Students shine at the Pathway Opportunities Summer School
We were delighted to host 21 sixth-form students as part of the ‘Pathway Opportunity Programme’.
This is a university wide, outreach initiative, with students recruited by the Widening Participation Unit. Over 200 students joined a diverse range of programmes, from chemical engineering to health and medicine, to law and psychology.
The programme starts in February when students visit Queen’s for an induction day and an afternoon of teaching. They return to their secondary school studies while continuing their university studies online. They next spend a full day in April with us, getting feedback on their first online assignment. We meet them again, in June, for an induction to their summer school and the highlight of the programme is the July summer school week. They live in Elms student accommodation during the week and there is a full social calendar in the evenings.
Dr Chris Gibbons said about the programme:
“For their day-time programme in psychology, I wanted to make this an experience that reflected the academic life of our undergrad students. There were taster interactive teaching sessions on research methods, memory, personality and social psychology (on attraction – always popular!). The spotlight was put on the ways psychologists have carried out studies. We ran lots of mini experiments to illustrate these studies.
Each lunchtime was given over to sessions with different professional psychologists – in forensic, clinical, educational and health psychology. They outlined their journey to become this type of psychologist and what their work involved and how and why it was challenging and rewarding.

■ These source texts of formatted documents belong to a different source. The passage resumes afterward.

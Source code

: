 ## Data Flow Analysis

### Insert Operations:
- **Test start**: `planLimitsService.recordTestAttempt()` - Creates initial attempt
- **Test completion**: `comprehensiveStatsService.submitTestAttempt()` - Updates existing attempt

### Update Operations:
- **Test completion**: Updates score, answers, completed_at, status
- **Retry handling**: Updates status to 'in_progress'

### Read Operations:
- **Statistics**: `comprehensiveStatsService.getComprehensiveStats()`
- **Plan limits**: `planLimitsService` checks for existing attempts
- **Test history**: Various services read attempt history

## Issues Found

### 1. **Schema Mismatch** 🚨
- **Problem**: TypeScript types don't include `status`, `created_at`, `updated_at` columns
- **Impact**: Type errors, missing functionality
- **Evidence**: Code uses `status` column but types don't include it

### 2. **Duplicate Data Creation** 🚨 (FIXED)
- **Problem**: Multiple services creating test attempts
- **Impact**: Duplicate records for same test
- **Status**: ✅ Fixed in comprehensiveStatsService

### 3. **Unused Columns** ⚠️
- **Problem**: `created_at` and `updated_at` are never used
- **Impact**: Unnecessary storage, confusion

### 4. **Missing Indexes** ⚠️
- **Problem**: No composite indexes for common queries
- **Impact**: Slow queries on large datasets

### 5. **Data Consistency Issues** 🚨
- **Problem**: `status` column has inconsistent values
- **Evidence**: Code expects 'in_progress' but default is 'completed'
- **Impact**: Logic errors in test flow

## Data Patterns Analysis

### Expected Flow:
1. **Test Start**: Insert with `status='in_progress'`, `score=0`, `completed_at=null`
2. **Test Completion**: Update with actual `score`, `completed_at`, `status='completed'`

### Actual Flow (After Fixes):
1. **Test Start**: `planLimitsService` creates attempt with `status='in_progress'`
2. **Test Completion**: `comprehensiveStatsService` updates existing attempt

Students were given the opportunity to chat, in a relaxed and informal way, to our own UG and PG students (who were recruited as academic guides and a teaching assistant for the week) and to staff, about the experience of studying at university, about the discipline and about their different options that lay ahead."
Research Experience
The students conceived, designed and executed some really interesting studies. A couple explored different aspects of implicit personality theory. The first, involved asking participants to make intuitive judgments about the traits they associated with different faces. They were then asked to rate the faces again on attractiveness and they correlated the two results to test the ‘Halo effect’ (that attractive people are frequently assumed to have attractive personalities). The other group gave participants cameos of crimes, with the participants instructed to act as judges to impose sentences. The same crimes were associated with an attractive face, or an unattractive face or with no face depending on the version of the study you were in. Those with an unattractive face received sentences double those with attractive faces and, remember, the crimes were the same! Another group explored the association between personality and life satisfaction and birth order. There is evidence that first-borns or only children tend to have lifetime advantages deriving from a kind of VIP experience as the only one with their parents in childhood and, if they are the eldest, taking on a teacher role with younger siblings too. The research is mixed and so were their results with the first-borns in their sample more anxious but also more optimistic and the youngest higher in life satisfaction.
One group explored context and memory. We often think we have poor memories when usually forgetting is about difficulties in accessing those memories and with the right retrieval cues we usually can remember. They tested this by having participants learn words in silence or while listening to music with lyrics or without lyrics. The music was the context or retrieval prompt. If it is present when they recall it might help access the words. Students also often report studying while listening to music. However, if the music contains lyrics, it should interfere too – it should disrupt our attempts at encoding the new information. They found learning and recalling in silence worked best – an important takeaway for all students.
The final group had enjoyed the earlier session on attraction, and they wanted to see if we are attracted to people like ‘us’ – the ‘similarity effect’ is a powerful one in interpersonal attraction. They asked participants to select adjectives to describe themselves and then to select different adjectives to describe their ideal romantic partner. What they didn’t know was that the second list were synonyms of the first. They found a 70-80% similarity or overlap between self-description and ideal description! The students only ran descriptive analyses and the dangers of this were flagged.
On the Friday morning they finalized and did a dry run of their presentations and then presented to each other. The final session ran through what life would be like studying psychology at Queen’s, with more details on our programme, its #PsychologyAtWork theme and our USPs on placement, the opportunity to study at partner universities, the teaching and research excellence in the school and the diverse range of modules in the final year.
Student comments included:
“It was a very engaging…all the teachers were passionate about their subject which I found very inspiring”
“I valued being able to have professionals in to talk to us and it has helped me make a final decision on psychology”
“It was very fun! It was interesting to see how other people interpreted the theories and models that we were taught”
This is the third year running the programme. Last year six students joined us through this initiative. Of the 21 students enrolled this time, 17 have expressed a preference to study Psychology at Queen’s.